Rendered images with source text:
· · · · ·
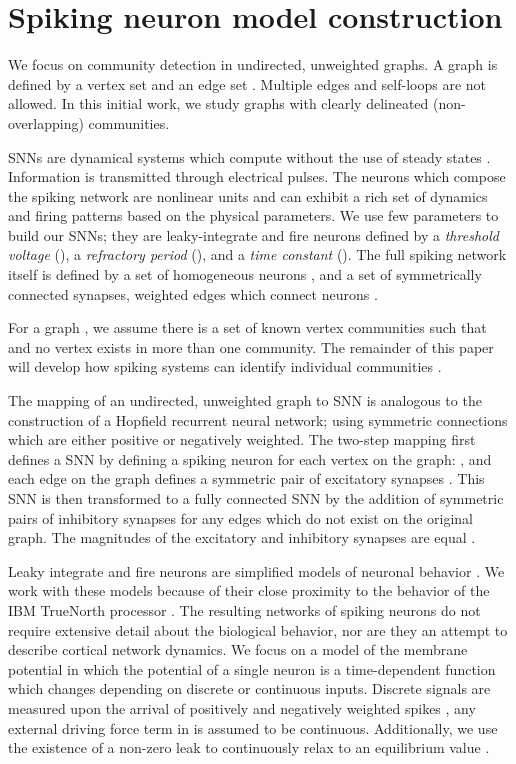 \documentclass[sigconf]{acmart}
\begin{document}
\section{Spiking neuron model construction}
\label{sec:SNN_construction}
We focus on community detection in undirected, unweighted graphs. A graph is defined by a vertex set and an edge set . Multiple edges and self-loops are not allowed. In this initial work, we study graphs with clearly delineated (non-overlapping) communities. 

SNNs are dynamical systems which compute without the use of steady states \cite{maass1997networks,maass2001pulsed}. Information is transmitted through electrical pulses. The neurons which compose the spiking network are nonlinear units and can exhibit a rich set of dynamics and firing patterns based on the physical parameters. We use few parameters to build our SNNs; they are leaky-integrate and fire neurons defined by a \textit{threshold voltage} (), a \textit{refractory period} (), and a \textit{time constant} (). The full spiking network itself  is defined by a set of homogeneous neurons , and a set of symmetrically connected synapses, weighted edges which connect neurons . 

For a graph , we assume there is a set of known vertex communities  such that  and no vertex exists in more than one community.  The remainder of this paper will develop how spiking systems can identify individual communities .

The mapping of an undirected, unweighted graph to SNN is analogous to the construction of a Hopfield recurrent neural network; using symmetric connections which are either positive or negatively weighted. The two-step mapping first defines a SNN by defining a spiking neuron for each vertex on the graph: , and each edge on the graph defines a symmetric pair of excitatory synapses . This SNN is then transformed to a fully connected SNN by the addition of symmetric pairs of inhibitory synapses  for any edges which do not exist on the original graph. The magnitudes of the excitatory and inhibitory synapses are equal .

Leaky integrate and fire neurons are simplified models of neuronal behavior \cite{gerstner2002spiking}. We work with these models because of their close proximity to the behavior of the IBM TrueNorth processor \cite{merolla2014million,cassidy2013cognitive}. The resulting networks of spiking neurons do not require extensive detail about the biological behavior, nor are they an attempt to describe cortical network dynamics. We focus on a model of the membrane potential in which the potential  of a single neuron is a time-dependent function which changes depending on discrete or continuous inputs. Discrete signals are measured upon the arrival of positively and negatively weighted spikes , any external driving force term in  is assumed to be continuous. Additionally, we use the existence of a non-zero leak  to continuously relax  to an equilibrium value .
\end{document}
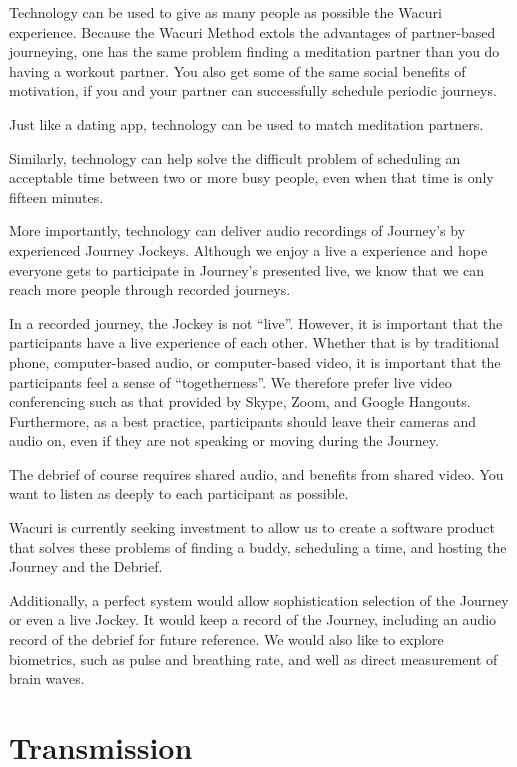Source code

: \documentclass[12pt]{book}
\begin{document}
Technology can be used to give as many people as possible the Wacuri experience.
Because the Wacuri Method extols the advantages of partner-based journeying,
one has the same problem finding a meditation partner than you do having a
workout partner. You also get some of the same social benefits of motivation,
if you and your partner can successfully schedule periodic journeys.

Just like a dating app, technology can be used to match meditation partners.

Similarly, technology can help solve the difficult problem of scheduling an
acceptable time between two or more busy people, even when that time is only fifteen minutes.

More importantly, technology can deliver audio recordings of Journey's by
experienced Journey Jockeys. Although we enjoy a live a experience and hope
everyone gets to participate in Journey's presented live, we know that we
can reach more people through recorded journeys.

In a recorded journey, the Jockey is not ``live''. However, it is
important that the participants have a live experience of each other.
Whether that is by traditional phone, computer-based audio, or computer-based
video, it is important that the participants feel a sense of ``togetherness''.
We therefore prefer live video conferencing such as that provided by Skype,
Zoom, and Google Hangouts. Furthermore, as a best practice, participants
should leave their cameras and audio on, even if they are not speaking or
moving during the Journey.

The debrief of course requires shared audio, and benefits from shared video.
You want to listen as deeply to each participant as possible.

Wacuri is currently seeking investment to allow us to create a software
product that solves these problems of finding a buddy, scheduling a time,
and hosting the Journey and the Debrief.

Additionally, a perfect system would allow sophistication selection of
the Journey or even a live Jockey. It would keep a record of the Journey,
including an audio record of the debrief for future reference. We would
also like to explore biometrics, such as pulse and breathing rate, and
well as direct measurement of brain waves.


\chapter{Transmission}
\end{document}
· · · · ·
### Your assignment
Without the pictures, write out every entry exactly as it appears.

### Output below
 \documentclass[sigconf]{acmart}
\begin{document}
\section{Spiking neuron model construction}
\label{sec:SNN_construction}
We focus on community detection in undirected, unweighted graphs. A graph is defined by a vertex set and an edge set . Multiple edges and self-loops are not allowed. In this initial work, we study graphs with clearly delineated (non-overlapping) communities. 

SNNs are dynamical systems which compute without the use of steady states \cite{maass1997networks,maass2001pulsed}. Information is transmitted through electrical pulses. The neurons which compose the spiking network are nonlinear units and can exhibit a rich set of dynamics and firing patterns based on the physical parameters. We use few parameters to build our SNNs; they are leaky-integrate and fire neurons defined by a \textit{threshold voltage} (), a \textit{refractory period} (), and a \textit{time constant} (). The full spiking network itself  is defined by a set of homogeneous neurons , and a set of symmetrically connected synapses, weighted edges which connect neurons . 

For a graph , we assume there is a set of known vertex communities  such that  and no vertex exists in more than one community.  The remainder of this paper will develop how spiking systems can identify individual communities .

The mapping of an undirected, unweighted graph to SNN is analogous to the construction of a Hopfield recurrent neural network; using symmetric connections which are either positive or negatively weighted. The two-step mapping first defines a SNN by defining a spiking neuron for each vertex on the graph: , and each edge on the graph defines a symmetric pair of excitatory synapses . This SNN is then transformed to a fully connected SNN by the addition of symmetric pairs of inhibitory synapses  for any edges which do not exist on the original graph. The magnitudes of the excitatory and inhibitory synapses are equal .

Leaky integrate and fire neurons are simplified models of neuronal behavior \cite{gerstner2002spiking}. We work with these models because of their close proximity to the behavior of the IBM TrueNorth processor \cite{merolla2014million,cassidy2013cognitive}. The resulting networks of spiking neurons do not require extensive detail about the biological behavior, nor are they an attempt to describe cortical network dynamics. We focus on a model of the membrane potential in which the potential  of a single neuron is a time-dependent function which changes depending on discrete or continuous inputs. Discrete signals are measured upon the arrival of positively and negatively weighted spikes , any external driving force term in  is assumed to be continuous. Additionally, we use the existence of a non-zero leak  to continuously relax  to an equilibrium value .
\end{document}
Source code

: \documentclass[12pt]{book}
\begin{document}
Technology can be used to give as many people as possible the Wacuri experience.
Because the Wacuri Method extols the advantages of partner-based journeying,
one has the same problem finding a meditation partner than you do having a
workout partner. You also get some of the same social benefits of motivation,
if you and your partner can successfully schedule periodic journeys.

Just like a dating app, technology can be used to match meditation partners.

Similarly, technology can help solve the difficult problem of scheduling an
acceptable time between two or more busy people, even when that time is only fifteen minutes.

More importantly, technology can deliver audio recordings of Journey's by
experienced Journey Jockeys. Although we enjoy a live a experience and hope
everyone gets to participate in Journey's presented live, we know that we
can reach more people through recorded journeys.

In a recorded journey, the Jockey is not ``live''. However, it is
important that the participants have a live experience of each other.
Whether that is by traditional phone, computer-based audio, or computer-based
video, it is important that the participants feel a sense of ``togetherness''.
We therefore prefer live video conferencing such as that provided by Skype,
Zoom, and Google Hangouts. Furthermore, as a best practice, participants
should leave their cameras and audio on, even if they are not speaking or
moving during the Journey.

The debrief of course requires shared audio, and benefits from shared video.
You want to listen as deeply to each participant as possible.

Wacuri is currently seeking investment to allow us to create a software
product that solves these problems of finding a buddy, scheduling a time,
and hosting the Journey and the Debrief.

Additionally, a perfect system would allow sophistication selection of
the Journey or even a live Jockey. It would keep a record of the Journey,
including an audio record of the debrief for future reference. We would
also like to explore biometrics, such as pulse and breathing rate, and
well as direct measurement of brain waves.


\chapter{Transmission}
\end{document}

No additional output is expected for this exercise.